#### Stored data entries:

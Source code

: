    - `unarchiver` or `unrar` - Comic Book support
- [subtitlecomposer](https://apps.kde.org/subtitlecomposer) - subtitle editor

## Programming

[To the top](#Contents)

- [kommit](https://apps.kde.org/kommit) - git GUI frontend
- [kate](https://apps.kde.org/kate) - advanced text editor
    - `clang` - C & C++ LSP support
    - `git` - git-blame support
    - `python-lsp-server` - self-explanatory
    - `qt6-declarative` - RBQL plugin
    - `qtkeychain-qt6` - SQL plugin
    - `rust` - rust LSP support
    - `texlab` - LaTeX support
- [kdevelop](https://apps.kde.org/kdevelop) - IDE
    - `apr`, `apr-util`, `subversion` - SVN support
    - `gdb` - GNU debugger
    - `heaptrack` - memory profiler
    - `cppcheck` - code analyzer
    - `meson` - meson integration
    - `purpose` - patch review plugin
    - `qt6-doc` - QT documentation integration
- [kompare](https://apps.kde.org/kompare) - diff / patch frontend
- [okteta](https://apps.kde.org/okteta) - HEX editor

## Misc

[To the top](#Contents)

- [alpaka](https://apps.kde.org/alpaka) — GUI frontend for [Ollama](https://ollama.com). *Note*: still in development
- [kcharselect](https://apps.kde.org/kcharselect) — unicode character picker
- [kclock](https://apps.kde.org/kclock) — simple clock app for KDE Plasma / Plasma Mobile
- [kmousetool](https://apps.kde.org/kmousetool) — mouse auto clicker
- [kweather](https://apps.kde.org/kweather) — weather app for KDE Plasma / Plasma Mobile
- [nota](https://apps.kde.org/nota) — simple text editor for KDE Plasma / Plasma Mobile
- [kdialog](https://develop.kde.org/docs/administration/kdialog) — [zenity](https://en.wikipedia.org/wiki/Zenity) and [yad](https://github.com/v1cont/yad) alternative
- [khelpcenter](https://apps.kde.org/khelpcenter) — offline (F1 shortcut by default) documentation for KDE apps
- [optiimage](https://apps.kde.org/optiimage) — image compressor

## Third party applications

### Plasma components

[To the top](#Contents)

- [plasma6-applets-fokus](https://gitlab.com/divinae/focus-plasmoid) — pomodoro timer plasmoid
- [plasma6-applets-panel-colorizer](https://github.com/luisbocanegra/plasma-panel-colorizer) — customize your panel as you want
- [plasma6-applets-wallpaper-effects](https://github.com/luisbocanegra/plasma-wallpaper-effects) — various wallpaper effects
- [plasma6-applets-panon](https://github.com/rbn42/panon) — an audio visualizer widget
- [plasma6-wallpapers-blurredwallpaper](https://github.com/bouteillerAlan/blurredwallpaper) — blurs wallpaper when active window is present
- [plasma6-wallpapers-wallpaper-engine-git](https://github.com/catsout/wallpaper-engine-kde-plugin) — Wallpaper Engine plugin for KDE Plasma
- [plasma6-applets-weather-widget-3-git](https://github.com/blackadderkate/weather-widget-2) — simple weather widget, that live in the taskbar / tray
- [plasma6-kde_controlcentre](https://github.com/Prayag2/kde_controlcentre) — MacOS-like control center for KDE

#### What the exercise asks:
The answer must be every line from the entries above that holds the string "support".

#### Response area:
:    - `unarchiver` or `unrar` - Comic Book support
    - `clang` - C & C++ LSP support
    - `git` - git-blame support
    - `rust` - rust LSP support
    - `texlab` - LaTeX support
    - `apr`, `apr-util`, `subversion` - SVN support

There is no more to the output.